WHAT YOU SHOULD DO:
In your copy, include every record exactly and no pictures.

Plain-text document sources:
○ ○ ○
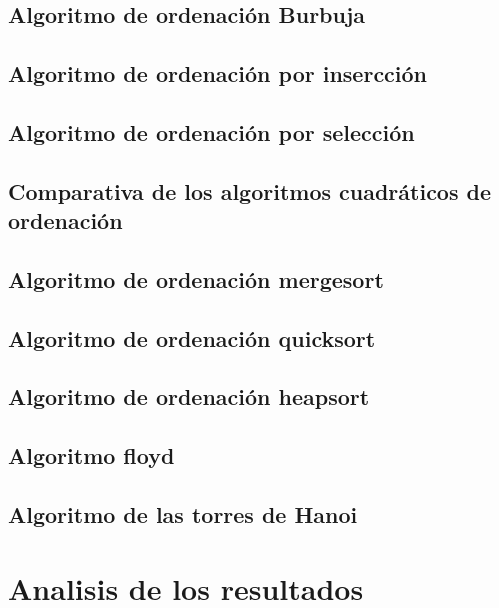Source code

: \documentclass{article}
\begin{document}
\subsection{Algoritmo de ordenación Burbuja}


\subsection{Algoritmo de ordenación por insercción}




\subsection{Algoritmo de ordenación por selección}



\subsection{Comparativa de los algoritmos cuadráticos de ordenación}

\subsection{Algoritmo de ordenación mergesort}

\subsection{Algoritmo de ordenación quicksort}

\subsection{Algoritmo de ordenación heapsort}

\subsection{Algoritmo floyd}

\subsection{Algoritmo de las torres de Hanoi}


\section{Analisis de los resultados}
\end{document}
○ ○ ○
THE ANSWER:
Source code

: \documentclass{article}
\begin{document}
\subsection{Algoritmo de ordenación Burbuja}


\subsection{Algoritmo de ordenación por insercción}




\subsection{Algoritmo de ordenación por selección}



\subsection{Comparativa de los algoritmos cuadráticos de ordenación}

\subsection{Algoritmo de ordenación mergesort}

\subsection{Algoritmo de ordenación quicksort}

\subsection{Algoritmo de ordenación heapsort}

\subsection{Algoritmo floyd}

\subsection{Algoritmo de las torres de Hanoi}


\section{Analisis de los resultados}
\end{document}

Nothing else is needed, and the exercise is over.